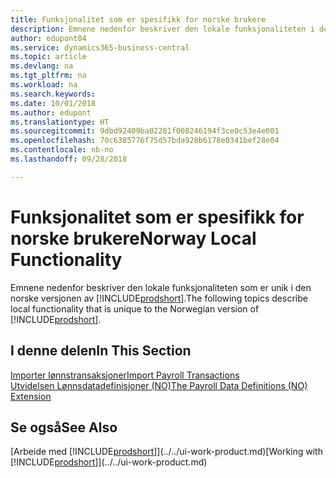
 ```yaml
---
title: Funksjonalitet som er spesifikk for norske brukere
description: Emnene nedenfor beskriver den lokale funksjonaliteten i den norske versjonen av Business Central.
author: edupont04
ms.service: dynamics365-business-central
ms.topic: article
ms.devlang: na
ms.tgt_pltfrm: na
ms.workload: na
ms.search.keywords: 
ms.date: 10/01/2018
ms.author: edupont
ms.translationtype: HT
ms.sourcegitcommit: 9dbd92409ba02281f008246194f3ce0c53e4e001
ms.openlocfilehash: 70c6385776f75d57bda928b6178e0341bef28e04
ms.contentlocale: nb-no
ms.lasthandoff: 09/28/2018

---
```

# <a name="norway-local-functionality"></a><span data-ttu-id="f677e-103">Funksjonalitet som er spesifikk for norske brukere</span><span class="sxs-lookup"><span data-stu-id="f677e-103">Norway Local Functionality</span></span>
<span data-ttu-id="f677e-104">Emnene nedenfor beskriver den lokale funksjonaliteten som er unik i den norske versjonen av [!INCLUDE[prodshort](../../includes/prodshort.md)].</span><span class="sxs-lookup"><span data-stu-id="f677e-104">The following topics describe local functionality that is unique to the Norwegian version of [!INCLUDE[prodshort](../../includes/prodshort.md)].</span></span>  

## <a name="in-this-section"></a><span data-ttu-id="f677e-105">I denne delen</span><span class="sxs-lookup"><span data-stu-id="f677e-105">In This Section</span></span>  
[<span data-ttu-id="f677e-106">Importer lønnstransaksjoner</span><span class="sxs-lookup"><span data-stu-id="f677e-106">Import Payroll Transactions</span></span>](how-to-import-payroll-transactions.md)  
[<span data-ttu-id="f677e-107">Utvidelsen Lønnsdatadefinisjoner (NO)</span><span class="sxs-lookup"><span data-stu-id="f677e-107">The Payroll Data Definitions (NO) Extension</span></span>](ui-extensions-payroll-data-definitions-no.md)  
<!--
  [Apply General Ledger Entries in Closed Periods](how-to-apply-general-ledger-entries-in-closed-periods.md)  

  [EHF Electronic Invoicing in Norway](ehf-electronic-invoicing-in-norway.md)  
  [Electronic Banking in Norway](electronic-banking-in-norway.md)  
  [Electronic Payments to Vendors in Norway](electronic-payments-to-vendors-in-norway.md)  
  [Norwegian Sales Documents](norwegian-sales-documents.md)  
  [Norwegian VAT Reporting](norwegian-vat-reporting.md)  
 [Recurring Orders](recurring-orders.md)  
 -->

## <a name="see-also"></a><span data-ttu-id="f677e-108">Se også</span><span class="sxs-lookup"><span data-stu-id="f677e-108">See Also</span></span>
<span data-ttu-id="f677e-109">[Arbeide med [!INCLUDE[prodshort](../../includes/prodshort.md)]](../../ui-work-product.md)</span><span class="sxs-lookup"><span data-stu-id="f677e-109">[Working with [!INCLUDE[prodshort](../../includes/prodshort.md)]](../../ui-work-product.md)</span></span>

------

:: Problem to solve ::
Go back to the records above and write them out exactly, without the pictures.

:: Solution for this exercise ::
 ```yaml
---
title: Funksjonalitet som er spesifikk for norske brukere
description: Emnene nedenfor beskriver den lokale funksjonaliteten i den norske versjonen av Business Central.
author: edupont04
ms.service: dynamics365-business-central
ms.topic: article
ms.devlang: na
ms.tgt_pltfrm: na
ms.workload: na
ms.search.keywords: 
ms.date: 10/01/2018
ms.author: edupont
ms.translationtype: HT
ms.sourcegitcommit: 9dbd92409ba02281f008246194f3ce0c53e4e001
ms.openlocfilehash: 70c6385776f75d57bda928b6178e0341bef28e04
ms.contentlocale: nb-no
ms.lasthandoff: 09/28/2018

---
```

# <a name="norway-local-functionality"></a><span data-ttu-id="f677e-103">Funksjonalitet som er spesifikk for norske brukere</span><span class="sxs-lookup"><span data-stu-id="f677e-103">Norway Local Functionality</span></span>
<span data-ttu-id="f677e-104">Emnene nedenfor beskriver den lokale funksjonaliteten som er unik i den norske versjonen av [!INCLUDE[prodshort](../../includes/prodshort.md)].</span><span class="sxs-lookup"><span data-stu-id="f677e-104">The following topics describe local functionality that is unique to the Norwegian version of [!INCLUDE[prodshort](../../includes/prodshort.md)].</span></span>  

## <a name="in-this-section"></a><span data-ttu-id="f677e-105">I denne delen</span><span class="sxs-lookup"><span data-stu-id="f677e-105">In This Section</span></span>  
[<span data-ttu-id="f677e-106">Importer lønnstransaksjoner</span><span class="sxs-lookup"><span data-stu-id="f677e-106">Import Payroll Transactions</span></span>](how-to-import-payroll-transactions.md)  
[<span data-ttu-id="f677e-107">Utvidelsen Lønnsdatadefinisjoner (NO)</span><span class="sxs-lookup"><span data-stu-id="f677e-107">The Payroll Data Definitions (NO) Extension</span></span>](ui-extensions-payroll-data-definitions-no.md)  
<!--
  [Apply General Ledger Entries in Closed Periods](how-to-apply-general-ledger-entries-in-closed-periods.md)  

  [EHF Electronic Invoicing in Norway](ehf-electronic-invoicing-in-norway.md)  
  [Electronic Banking in Norway](electronic-banking-in-norway.md)  
  [Electronic Payments to Vendors in Norway](electronic-payments-to-vendors-in-norway.md)  
  [Norwegian Sales Documents](norwegian-sales-documents.md)  
  [Norwegian VAT Reporting](norwegian-vat-reporting.md)  
 [Recurring Orders](recurring-orders.md)  
 -->

## <a name="see-also"></a><span data-ttu-id="f677e-108">Se også</span><span class="sxs-lookup"><span data-stu-id="f677e-108">See Also</span></span>
<span data-ttu-id="f677e-109">[Arbeide med [!INCLUDE[prodshort](../../includes/prodshort.md)]](../../ui-work-product.md)</span><span class="sxs-lookup"><span data-stu-id="f677e-109">[Working with [!INCLUDE[prodshort](../../includes/prodshort.md)]](../../ui-work-product.md)</span></span>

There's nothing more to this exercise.